Критика цинического разума - Петер Слотердайк
Заключение
То, что сегодня устало движется к закату,
Завтра вновь взойдет, возродившись.
Что-то останется утраченным в ночи —
Будь начеку. Не смыкай глаз.
Й. фон Айхендорф. Сумерки. 1815
Вероятно, просто только это:
мое сердце потихоньку притягивает к себе коршунов.
Для того, кто уже не видит никакой страны слева,
Земля, стремительно вращаясь, скоро примчится,
как истертая шина, на вечную свалку.
Тра-ля-ля-ля, только теперь не беги сразу
к мамочке, ощутив себя одиноким в пустыне…
Петер Румкопф. Автопортрет. 1979
В самом начале истории европейской философии появился смех, не питавший никакого почтения к серьезному мышлению. Диоген Лаэрций рассказывает, как прародитель философии Фалес, отец ионической натурфилософии и первый среди великих мужей, олицетворявших собой высоту западного рационального мышления, однажды вышел из своего дома в Милете в сопровождении старой служанки, чтобы предаться изучению небес.
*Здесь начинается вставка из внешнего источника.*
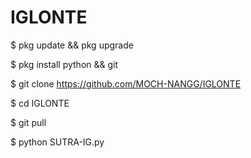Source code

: # IGLONTE

$ pkg update && pkg upgrade

$ pkg install python && git

$ git clone https://github.com/MOCH-NANGG/IGLONTE

$ cd IGLONTE

$ git pull

$ python SUTRA-IG.py
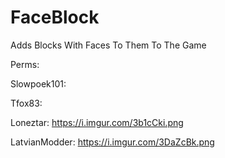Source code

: # FaceBlock
Adds Blocks With Faces To Them To The Game




Perms: 

Slowpoek101:

Tfox83:

Loneztar: https://i.imgur.com/3b1cCki.png

LatvianModder: https://i.imgur.com/3DaZcBk.png 
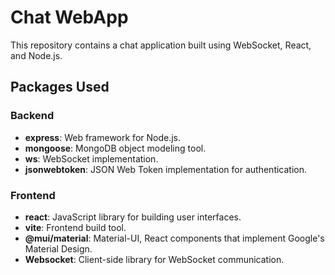 # Chat WebApp

This repository contains a chat application built using WebSocket, React, and Node.js.

## Packages Used

### Backend

- **express**: Web framework for Node.js.
- **mongoose**: MongoDB object modeling tool.
- **ws**: WebSocket implementation.
- **jsonwebtoken**: JSON Web Token implementation for authentication.


### Frontend

- **react**: JavaScript library for building user interfaces.
- **vite**: Frontend build tool.
- **@mui/material**: Material-UI, React components that implement Google's Material Design.
- **Websocket**: Client-side library for WebSocket communication.
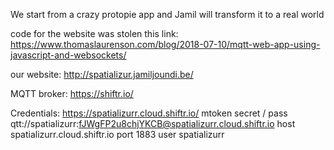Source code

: We start from a crazy protopie app and Jamil will transform it to a real world 

code for the website was stolen this link:
https://www.thomaslaurenson.com/blog/2018-07-10/mqtt-web-app-using-javascript-and-websockets/

our website:
http://spatializur.jamiljoundi.be/

MQTT broker:
https://shiftr.io/

Credentials:
https://spatializurr.cloud.shiftr.io/
mtoken secret / pass qtt://spatializurr:fJWgFP2u8chjYKCB@spatializurr.cloud.shiftr.io
host spatializurr.cloud.shiftr.io
port 1883
user spatializurr 
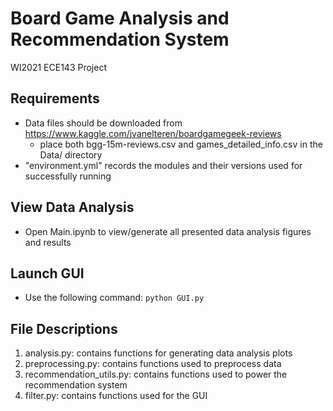 # Board Game Analysis and Recommendation System
WI2021 ECE143 Project

## Requirements
- Data files should be downloaded from https://www.kaggle.com/jvanelteren/boardgamegeek-reviews
	- place both bgg-15m-reviews.csv and games_detailed_info.csv in the Data/ directory
- "environment.yml" records the modules and their versions used for successfully running 

## View Data Analysis
- Open Main.ipynb to view/generate all presented data analysis figures and results

## Launch GUI
- Use the following command: `python GUI.py`

## File Descriptions
1. analysis.py: contains functions for generating data analysis plots
2. preprocessing.py: contains functions used to preprocess data
3. recommendation_utils.py: contains functions used to power the recommendation system
4. filter.py: contains functions used for the GUI
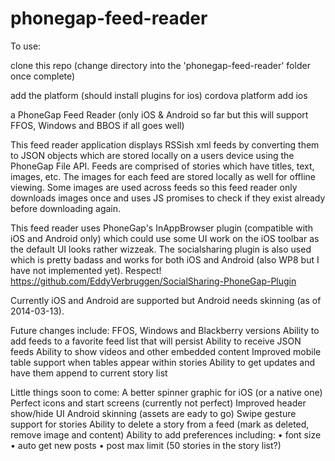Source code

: phonegap-feed-reader
====================

To use:

clone this repo
(change directory into the 'phonegap-feed-reader' folder once complete)

add the platform
(should install plugins for ios)
cordova platform add ios



a PhoneGap Feed Reader (only iOS & Android so far but this will support FFOS, Windows and BBOS if all goes well)

This feed reader application displays RSSish xml feeds by converting them to JSON objects which are stored locally on a users device using the PhoneGap File API. Feeds are comprised of stories which have titles, text, images, etc. The images for each feed are stored locally as well for offline viewing. Some images are used across feeds so this feed reader only downloads images once and uses JS promises to check if they exist already before downloading again. 

This feed reader uses PhoneGap's InAppBrowser plugin (compatible with iOS and Android only) which could use some UI work on the iOS toolbar as the default UI looks rather wizzeak. The socialsharing plugin is also used which is pretty badass and works for both iOS and Android (also WP8 but I have not implemented yet). Respect! https://github.com/EddyVerbruggen/SocialSharing-PhoneGap-Plugin

Currently iOS and Android are supported but Android needs skinning (as of 2014-03-13).

Future changes include:
FFOS, Windows and Blackberry versions
Ability to add feeds to a favorite feed list that will persist
Ability to receive JSON feeds
Ability to show videos and other embedded content
Improved mobile table support when tables appear within stories
Ability to get updates and have them append to current story list

Little things soon to come:
A better spinner graphic for iOS (or a native one)
Perfect icons and start screens (currently not perfect)
Improved header show/hide UI
Android skinning (assets are eady to go)
Swipe gesture support for stories
Ability to delete a story from a feed (mark as deleted, remove image and content)
Ability to add preferences including:
• font size
• auto get new posts
• post max limit (50 stories in the story list?)

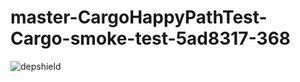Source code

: # master-CargoHappyPathTest-Cargo-smoke-test-5ad8317-368

![depshield](https://depshield.sonatype.org/badges/depshield-prod/master-CargoHappyPathTest-Cargo-smoke-test-5ad8317-368/depshield.svg)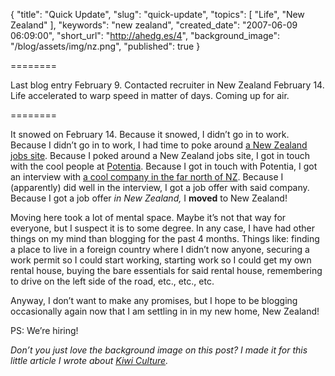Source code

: {
  "title": "Quick Update",
  "slug": "quick-update",
  "topics": [
    "Life",
    "New Zealand"
  ],
  "keywords": "new zealand",
  "created_date": "2007-06-09 06:09:00",
  "short_url": "http://ahedg.es/4",
  "background_image": "/blog/assets/img/nz.png",
  "published": true
}

========

Last blog entry February 9. Contacted recruiter in New Zealand February 14. Life accelerated to warp speed in matter of days. Coming up for air.

========

It snowed on February 14. Because it snowed, I didn’t go in to work. Because I didn’t go in to work, I had time to poke around [a New Zealand jobs site](http://www.seek.co.nz/). Because I poked around a New Zealand jobs site, I got in touch with the cool people at [Potentia](http://potentia.co.nz/). Because I got in touch with Potentia, I got an interview with [a cool company in the far north of NZ](http://vianet.travel/). Because I (apparently) did well in the interview, I got a job offer with said company. Because I got a job offer _in New Zealand,_ I **moved** to New Zealand!

Moving here took a lot of mental space. Maybe it’s not that way for everyone, but I suspect it is to some degree. In any case, I have had other things on my mind than blogging for the past 4 months. Things like: finding a place to live in a foreign country where I didn’t now anyone, securing a work permit so I could start working, starting work so I could get my own rental house, buying the bare essentials for said rental house, remembering to drive on the left side of the road, etc., etc., etc.

Anyway, I don’t want to make any promises, but I hope to be blogging occasionally again now that I am settling in in my new home, New Zealand!

PS: We’re hiring!

_Don’t you just love the background image on this post? I made it for this little article I wrote about [Kiwi Culture](https://segdeha.com/kiwiculture/)._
При этом он упал в канаву, «и старуха ему сказала: „Что же, Фалес? ты не видишь того, что под ногами, а надеешься познать то, что в небесах?“»[384].
С этой насмешки начинает существовать второе, в значительной степени незаметное, не подвергавшееся особым историческим воздействиям измерение истории философии – история «снятия и преодоления» философии. Это больше традиция физиогномически красноречивых жестов, чем история текстов. Тем не менее она, как традиция, соткана столь же плотно и надежно, сколь и та, в которой записывались, повторялись в устном предании и усваивались великие учения. В этой, скорее, крайне немногословной традиции намечается некоторое количество сохраняющихся в неизменности жестов, которые вечно возвращаются на протяжении тысячелетий с архетипической силой инерции – притом что исходные мотивы, их вызывающие, способны меняться: скептическое покачивание головой; злорадный смех; пожимание плечами, после которого происходит возвращение к вещам менее отдаленным; реалистическое удивление тому, что именно духовно богатые люди оказываются наиболее беспомощными; упорная приверженность серьезности жизни – в противовес легкомысленному плетению словесных гирлянд из абстракций. Здесь то, что придает величие философскому мышлению, разоблачается как выражение слабости – как его неспособность решать малые задачи и как отсутствие духа для того, чтобы видеть очевиднейшее.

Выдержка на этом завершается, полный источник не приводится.